▶ **INSTRUCTIONS TO FOLLOW**
Each entry should be duplicated exactly, with no line missing.
# # # #
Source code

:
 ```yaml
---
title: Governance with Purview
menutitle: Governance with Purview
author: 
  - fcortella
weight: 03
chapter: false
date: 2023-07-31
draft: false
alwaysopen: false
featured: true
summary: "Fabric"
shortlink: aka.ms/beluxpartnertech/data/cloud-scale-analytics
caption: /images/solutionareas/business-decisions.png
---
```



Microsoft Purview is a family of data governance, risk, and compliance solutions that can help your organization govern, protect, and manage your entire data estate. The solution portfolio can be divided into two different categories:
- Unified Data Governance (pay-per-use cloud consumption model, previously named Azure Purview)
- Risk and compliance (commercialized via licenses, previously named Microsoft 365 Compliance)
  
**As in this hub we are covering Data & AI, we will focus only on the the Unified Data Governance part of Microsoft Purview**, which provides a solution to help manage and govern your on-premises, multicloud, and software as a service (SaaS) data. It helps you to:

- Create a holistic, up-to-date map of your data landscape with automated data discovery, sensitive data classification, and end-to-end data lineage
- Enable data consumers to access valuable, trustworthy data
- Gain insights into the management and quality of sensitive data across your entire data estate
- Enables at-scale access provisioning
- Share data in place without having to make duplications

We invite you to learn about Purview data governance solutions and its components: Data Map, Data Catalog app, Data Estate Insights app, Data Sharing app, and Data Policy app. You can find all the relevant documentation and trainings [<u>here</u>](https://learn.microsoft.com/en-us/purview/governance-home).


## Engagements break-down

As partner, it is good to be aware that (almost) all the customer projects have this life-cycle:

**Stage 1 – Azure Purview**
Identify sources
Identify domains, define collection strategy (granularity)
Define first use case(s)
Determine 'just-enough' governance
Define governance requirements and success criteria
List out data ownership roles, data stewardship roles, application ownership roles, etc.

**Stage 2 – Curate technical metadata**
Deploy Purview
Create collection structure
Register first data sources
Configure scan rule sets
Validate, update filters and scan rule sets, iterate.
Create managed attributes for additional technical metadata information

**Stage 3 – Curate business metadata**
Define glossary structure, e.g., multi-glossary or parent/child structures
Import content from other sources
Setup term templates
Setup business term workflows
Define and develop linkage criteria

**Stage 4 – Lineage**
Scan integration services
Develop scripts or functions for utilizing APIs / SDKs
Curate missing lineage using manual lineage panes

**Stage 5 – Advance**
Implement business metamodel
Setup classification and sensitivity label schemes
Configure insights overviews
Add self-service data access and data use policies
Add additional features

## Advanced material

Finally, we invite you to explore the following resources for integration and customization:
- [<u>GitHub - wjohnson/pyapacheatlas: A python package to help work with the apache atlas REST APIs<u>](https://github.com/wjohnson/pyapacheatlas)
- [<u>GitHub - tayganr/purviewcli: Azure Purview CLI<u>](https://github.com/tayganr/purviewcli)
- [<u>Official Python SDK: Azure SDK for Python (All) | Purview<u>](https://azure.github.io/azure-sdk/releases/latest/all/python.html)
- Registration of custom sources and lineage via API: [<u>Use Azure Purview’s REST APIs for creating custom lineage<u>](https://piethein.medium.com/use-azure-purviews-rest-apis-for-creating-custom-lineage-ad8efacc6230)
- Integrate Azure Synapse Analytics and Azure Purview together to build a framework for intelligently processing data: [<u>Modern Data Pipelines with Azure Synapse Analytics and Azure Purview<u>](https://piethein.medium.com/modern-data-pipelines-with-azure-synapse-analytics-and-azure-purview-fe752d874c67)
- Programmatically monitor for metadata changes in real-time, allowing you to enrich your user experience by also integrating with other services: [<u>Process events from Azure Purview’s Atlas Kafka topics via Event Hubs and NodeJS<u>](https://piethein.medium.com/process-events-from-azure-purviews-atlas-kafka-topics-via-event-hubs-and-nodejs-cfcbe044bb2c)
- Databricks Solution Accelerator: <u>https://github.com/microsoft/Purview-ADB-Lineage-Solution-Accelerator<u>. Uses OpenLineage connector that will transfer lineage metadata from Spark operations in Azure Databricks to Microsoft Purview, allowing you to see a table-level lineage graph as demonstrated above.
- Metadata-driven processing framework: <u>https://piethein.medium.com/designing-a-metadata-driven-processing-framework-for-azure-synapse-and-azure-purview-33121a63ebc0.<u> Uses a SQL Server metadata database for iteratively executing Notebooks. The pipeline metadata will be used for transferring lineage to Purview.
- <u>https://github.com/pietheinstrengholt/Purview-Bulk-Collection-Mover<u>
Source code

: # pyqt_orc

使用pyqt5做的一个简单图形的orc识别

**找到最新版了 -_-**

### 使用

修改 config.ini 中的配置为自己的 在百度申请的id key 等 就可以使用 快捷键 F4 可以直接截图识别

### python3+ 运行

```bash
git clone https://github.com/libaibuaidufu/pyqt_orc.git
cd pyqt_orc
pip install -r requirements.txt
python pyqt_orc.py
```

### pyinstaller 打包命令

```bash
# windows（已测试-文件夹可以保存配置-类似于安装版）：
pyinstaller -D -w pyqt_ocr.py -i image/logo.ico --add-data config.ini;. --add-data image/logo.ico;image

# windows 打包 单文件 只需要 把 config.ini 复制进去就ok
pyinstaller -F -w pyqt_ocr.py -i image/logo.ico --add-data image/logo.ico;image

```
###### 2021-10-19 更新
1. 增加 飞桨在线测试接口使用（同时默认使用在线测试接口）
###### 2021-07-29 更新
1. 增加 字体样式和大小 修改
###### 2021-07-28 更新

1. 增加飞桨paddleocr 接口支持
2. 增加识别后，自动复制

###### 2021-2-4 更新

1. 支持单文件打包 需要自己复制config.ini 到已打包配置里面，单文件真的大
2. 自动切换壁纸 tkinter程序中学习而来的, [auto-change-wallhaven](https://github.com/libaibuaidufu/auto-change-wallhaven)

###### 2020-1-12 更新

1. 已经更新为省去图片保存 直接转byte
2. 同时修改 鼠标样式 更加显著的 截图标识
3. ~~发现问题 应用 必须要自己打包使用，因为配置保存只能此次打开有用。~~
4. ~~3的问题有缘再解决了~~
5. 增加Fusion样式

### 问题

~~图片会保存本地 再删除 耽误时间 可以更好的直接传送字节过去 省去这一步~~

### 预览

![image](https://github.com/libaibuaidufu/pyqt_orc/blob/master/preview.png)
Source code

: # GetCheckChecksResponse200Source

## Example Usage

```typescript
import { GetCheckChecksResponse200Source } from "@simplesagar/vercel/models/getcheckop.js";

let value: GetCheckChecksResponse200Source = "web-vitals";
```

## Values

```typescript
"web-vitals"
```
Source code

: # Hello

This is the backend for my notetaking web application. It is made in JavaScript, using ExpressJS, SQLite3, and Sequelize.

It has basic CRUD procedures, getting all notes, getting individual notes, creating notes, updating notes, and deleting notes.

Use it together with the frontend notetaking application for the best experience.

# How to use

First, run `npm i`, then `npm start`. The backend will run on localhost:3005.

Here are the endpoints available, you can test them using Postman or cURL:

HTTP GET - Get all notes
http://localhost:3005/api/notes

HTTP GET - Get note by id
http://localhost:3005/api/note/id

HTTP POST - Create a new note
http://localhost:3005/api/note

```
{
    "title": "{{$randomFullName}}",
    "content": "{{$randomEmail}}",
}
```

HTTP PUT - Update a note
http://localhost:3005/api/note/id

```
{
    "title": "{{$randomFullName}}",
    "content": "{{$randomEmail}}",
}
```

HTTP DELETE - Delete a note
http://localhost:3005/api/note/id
# # # #
▶ **EXERCISE ANSWER**
Source code

:
 ```yaml
---
title: Governance with Purview
menutitle: Governance with Purview
author: 
  - fcortella
weight: 03
chapter: false
date: 2023-07-31
draft: false
alwaysopen: false
featured: true
summary: "Fabric"
shortlink: aka.ms/beluxpartnertech/data/cloud-scale-analytics
caption: /images/solutionareas/business-decisions.png
---
```



Microsoft Purview is a family of data governance, risk, and compliance solutions that can help your organization govern, protect, and manage your entire data estate. The solution portfolio can be divided into two different categories:
- Unified Data Governance (pay-per-use cloud consumption model, previously named Azure Purview)
- Risk and compliance (commercialized via licenses, previously named Microsoft 365 Compliance)
  
**As in this hub we are covering Data & AI, we will focus only on the the Unified Data Governance part of Microsoft Purview**, which provides a solution to help manage and govern your on-premises, multicloud, and software as a service (SaaS) data. It helps you to:

- Create a holistic, up-to-date map of your data landscape with automated data discovery, sensitive data classification, and end-to-end data lineage
- Enable data consumers to access valuable, trustworthy data
- Gain insights into the management and quality of sensitive data across your entire data estate
- Enables at-scale access provisioning
- Share data in place without having to make duplications

We invite you to learn about Purview data governance solutions and its components: Data Map, Data Catalog app, Data Estate Insights app, Data Sharing app, and Data Policy app. You can find all the relevant documentation and trainings [<u>here</u>](https://learn.microsoft.com/en-us/purview/governance-home).


## Engagements break-down

As partner, it is good to be aware that (almost) all the customer projects have this life-cycle:

**Stage 1 – Azure Purview**
Identify sources
Identify domains, define collection strategy (granularity)
Define first use case(s)
Determine 'just-enough' governance
Define governance requirements and success criteria
List out data ownership roles, data stewardship roles, application ownership roles, etc.

**Stage 2 – Curate technical metadata**
Deploy Purview
Create collection structure
Register first data sources
Configure scan rule sets
Validate, update filters and scan rule sets, iterate.
Create managed attributes for additional technical metadata information

**Stage 3 – Curate business metadata**
Define glossary structure, e.g., multi-glossary or parent/child structures
Import content from other sources
Setup term templates
Setup business term workflows
Define and develop linkage criteria

**Stage 4 – Lineage**
Scan integration services
Develop scripts or functions for utilizing APIs / SDKs
Curate missing lineage using manual lineage panes

**Stage 5 – Advance**
Implement business metamodel
Setup classification and sensitivity label schemes
Configure insights overviews
Add self-service data access and data use policies
Add additional features

## Advanced material

Finally, we invite you to explore the following resources for integration and customization:
- [<u>GitHub - wjohnson/pyapacheatlas: A python package to help work with the apache atlas REST APIs<u>](https://github.com/wjohnson/pyapacheatlas)
- [<u>GitHub - tayganr/purviewcli: Azure Purview CLI<u>](https://github.com/tayganr/purviewcli)
- [<u>Official Python SDK: Azure SDK for Python (All) | Purview<u>](https://azure.github.io/azure-sdk/releases/latest/all/python.html)
- Registration of custom sources and lineage via API: [<u>Use Azure Purview’s REST APIs for creating custom lineage<u>](https://piethein.medium.com/use-azure-purviews-rest-apis-for-creating-custom-lineage-ad8efacc6230)
- Integrate Azure Synapse Analytics and Azure Purview together to build a framework for intelligently processing data: [<u>Modern Data Pipelines with Azure Synapse Analytics and Azure Purview<u>](https://piethein.medium.com/modern-data-pipelines-with-azure-synapse-analytics-and-azure-purview-fe752d874c67)
- Programmatically monitor for metadata changes in real-time, allowing you to enrich your user experience by also integrating with other services: [<u>Process events from Azure Purview’s Atlas Kafka topics via Event Hubs and NodeJS<u>](https://piethein.medium.com/process-events-from-azure-purviews-atlas-kafka-topics-via-event-hubs-and-nodejs-cfcbe044bb2c)
- Databricks Solution Accelerator: <u>https://github.com/microsoft/Purview-ADB-Lineage-Solution-Accelerator<u>. Uses OpenLineage connector that will transfer lineage metadata from Spark operations in Azure Databricks to Microsoft Purview, allowing you to see a table-level lineage graph as demonstrated above.
- Metadata-driven processing framework: <u>https://piethein.medium.com/designing-a-metadata-driven-processing-framework-for-azure-synapse-and-azure-purview-33121a63ebc0.<u> Uses a SQL Server metadata database for iteratively executing Notebooks. The pipeline metadata will be used for transferring lineage to Purview.
- <u>https://github.com/pietheinstrengholt/Purview-Bulk-Collection-Mover<u>
Source code

: # pyqt_orc

使用pyqt5做的一个简单图形的orc识别

**找到最新版了 -_-**

### 使用

修改 config.ini 中的配置为自己的 在百度申请的id key 等 就可以使用 快捷键 F4 可以直接截图识别

### python3+ 运行

```bash
git clone https://github.com/libaibuaidufu/pyqt_orc.git
cd pyqt_orc
pip install -r requirements.txt
python pyqt_orc.py
```

### pyinstaller 打包命令

```bash
# windows（已测试-文件夹可以保存配置-类似于安装版）：
pyinstaller -D -w pyqt_ocr.py -i image/logo.ico --add-data config.ini;. --add-data image/logo.ico;image

# windows 打包 单文件 只需要 把 config.ini 复制进去就ok
pyinstaller -F -w pyqt_ocr.py -i image/logo.ico --add-data image/logo.ico;image

```
###### 2021-10-19 更新
1. 增加 飞桨在线测试接口使用（同时默认使用在线测试接口）
###### 2021-07-29 更新
1. 增加 字体样式和大小 修改
###### 2021-07-28 更新

1. 增加飞桨paddleocr 接口支持
2. 增加识别后，自动复制

###### 2021-2-4 更新

1. 支持单文件打包 需要自己复制config.ini 到已打包配置里面，单文件真的大
2. 自动切换壁纸 tkinter程序中学习而来的, [auto-change-wallhaven](https://github.com/libaibuaidufu/auto-change-wallhaven)

###### 2020-1-12 更新

1. 已经更新为省去图片保存 直接转byte
2. 同时修改 鼠标样式 更加显著的 截图标识
3. ~~发现问题 应用 必须要自己打包使用，因为配置保存只能此次打开有用。~~
4. ~~3的问题有缘再解决了~~
5. 增加Fusion样式

### 问题

~~图片会保存本地 再删除 耽误时间 可以更好的直接传送字节过去 省去这一步~~

### 预览

![image](https://github.com/libaibuaidufu/pyqt_orc/blob/master/preview.png)
Source code

: # GetCheckChecksResponse200Source

## Example Usage

```typescript
import { GetCheckChecksResponse200Source } from "@simplesagar/vercel/models/getcheckop.js";

let value: GetCheckChecksResponse200Source = "web-vitals";
```

## Values

```typescript
"web-vitals"
```
Source code

: # Hello

This is the backend for my notetaking web application. It is made in JavaScript, using ExpressJS, SQLite3, and Sequelize.

It has basic CRUD procedures, getting all notes, getting individual notes, creating notes, updating notes, and deleting notes.

Use it together with the frontend notetaking application for the best experience.

# How to use

First, run `npm i`, then `npm start`. The backend will run on localhost:3005.

Here are the endpoints available, you can test them using Postman or cURL:

HTTP GET - Get all notes
http://localhost:3005/api/notes

HTTP GET - Get note by id
http://localhost:3005/api/note/id

HTTP POST - Create a new note
http://localhost:3005/api/note

```
{
    "title": "{{$randomFullName}}",
    "content": "{{$randomEmail}}",
}
```

HTTP PUT - Update a note
http://localhost:3005/api/note/id

```
{
    "title": "{{$randomFullName}}",
    "content": "{{$randomEmail}}",
}
```

HTTP DELETE - Delete a note
http://localhost:3005/api/note/id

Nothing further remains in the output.